1.1 Pre-meeting Preparation
All Proposals to the board or a committee must be written in the standard proposal format.
Board and committee agendas should be announced the Friday prior to the board or committee meeting. Meeting packets, including the meeting agenda, will be distributed by officers the Saturday preceding the meeting, or in the case of GMMs, at least one week before the meeting.
1.2 MCC Standard Proposal Format
The following format is to be used for all proposals to the MCC board or committees.
Summary of Proposal
Actual Text of Proposal
All agenda items shall have an individual sponsor, noted on the agenda, and shall be denoted as Informational (no discussion required), Discussion (no vote), or Decision (vote at this meeting).
It is the responsibility of board and committee members to be prepared for the meeting. It is assumed that everyone has read the proposal in the meeting packet. If an interested MCC member or staff person has not received an agenda packet, it is their responsibility to obtain a packet.
1.3 Agenda Review and Approval
Matters not included in the agenda packet may be discussed, but only if a majority approves, and then only after all motions included the packet have been debated and voted on.
Items shall not be discussed unless that sponsor (or a designated proxy) is present to introduce the item.
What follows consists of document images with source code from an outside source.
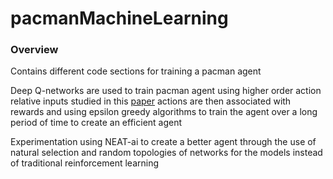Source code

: # pacmanMachineLearning

### Overview
Contains different code sections for training a pacman agent

Deep Q-networks are used to train pacman agent using higher order action relative inputs studied in this [paper](https://ieeexplore.ieee.org/document/6615002)
actions are then associated with rewards and using epsilon greedy algorithms to train the agent over a long period of time to create an efficient agent

Experimentation using NEAT-ai to create a better agent through the use of natural selection and random topologies of networks for the models instead of traditional reinforcement learning
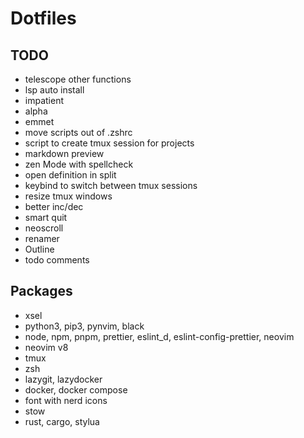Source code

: # Dotfiles

## TODO

- telescope other functions
- lsp auto install
- impatient
- alpha
- emmet
- move scripts out of .zshrc
- script to create tmux session for projects
- markdown preview
- zen Mode with spellcheck
- open definition in split
- keybind to switch between tmux sessions
- resize tmux windows
- better inc/dec
- smart quit
- neoscroll
- renamer
- Outline
- todo comments

## Packages

- xsel
- python3, pip3, pynvim, black
- node, npm, pnpm, prettier, eslint_d, eslint-config-prettier, neovim
- neovim v8
- tmux
- zsh
- lazygit, lazydocker
- docker, docker compose
- font with nerd icons
- stow
- rust, cargo, stylua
A written proposal for all agenda items requiring a vote must be included in the Board packet in standard proposal format unless items come up which require emergency action.
The Board must vote to approve inclusion of emergency items before they are discussed.
1.4 Miniature Toolkit for Shorter and More Focused Board Meetings
MINIATURE TOOLKIT FOR SHORTER AND MORE FOCUSED BOARD MEETINGS
A. This policy will be printed on the back side of every Board meeting agenda.
B. All agenda items shall have an individual sponsor, noted on the agenda, and shall be denoted as Informational (no discussion required), Discussion (no vote), or Decision (vote at this meeting).
C. Items shall not be discussed unless that sponsor (or a designated proxy) is present to introduce the item. A written proposal for all agenda items requiring a vote must be included in the Board packet in standard proposal format unless items come up which require emergency action.
D. The Board must vote to approve inclusion of emergency items before they are discussed.
E. The Facilitator will ask the sponsor of each item to briefly introduce it in 3 parts:
1) A summary of the proposal.
2) A brief background statement’why is it important, what events led up to this?
3) What action is requested of the Board at this meeting?
F. During discussion of the item, the suggested role of the facilitator is to:
1) Keep a speaker’s list and call on members in turn,
2) Limit unfocused discussion; bring discussion back to the issue at hand if it strays off track,
3) Ask for a motion on decision items if there is none,
4) Help the group move toward a decision; restate areas of agreement to the group and clarify issues needing further work,
5) Watch for the moment when you can ask for a vote,
6) Watch the emotional vibes in the meeting if bad vibes are getting in the way, ask the group to stop and address emotional issues first, and
7) Keep items within pre-set time limits; when the timekeeper announces we’ve hit the limit for an item, ask the group to vote on a definite time extension
(i.e. _Should we table, vote, or discuss for another 10 minutes?_)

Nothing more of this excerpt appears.